## ASSIGNMENT
Take each line of the data that contains the string "during" and copy it.

## DATASET RECORDS
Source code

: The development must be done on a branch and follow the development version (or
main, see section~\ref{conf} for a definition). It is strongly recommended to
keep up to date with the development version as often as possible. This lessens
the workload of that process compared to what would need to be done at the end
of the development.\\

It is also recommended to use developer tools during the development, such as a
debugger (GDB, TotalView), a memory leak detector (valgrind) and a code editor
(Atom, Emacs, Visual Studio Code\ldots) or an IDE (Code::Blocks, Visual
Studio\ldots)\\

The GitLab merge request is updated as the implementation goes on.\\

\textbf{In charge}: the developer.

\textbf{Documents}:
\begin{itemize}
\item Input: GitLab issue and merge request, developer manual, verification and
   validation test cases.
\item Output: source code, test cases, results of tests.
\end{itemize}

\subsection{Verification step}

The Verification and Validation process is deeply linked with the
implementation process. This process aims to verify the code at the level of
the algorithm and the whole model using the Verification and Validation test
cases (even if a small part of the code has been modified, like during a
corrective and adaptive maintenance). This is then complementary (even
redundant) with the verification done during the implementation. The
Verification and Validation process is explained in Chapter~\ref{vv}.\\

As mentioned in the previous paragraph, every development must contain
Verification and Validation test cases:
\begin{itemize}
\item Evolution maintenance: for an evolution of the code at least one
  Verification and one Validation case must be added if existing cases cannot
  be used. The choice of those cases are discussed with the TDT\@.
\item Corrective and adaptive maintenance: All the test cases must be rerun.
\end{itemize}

## FINISHED EXERCISE
It is also recommended to use developer tools during the development, such as a
cases (even if a small part of the code has been modified, like during a
redundant) with the verification done during the implementation. The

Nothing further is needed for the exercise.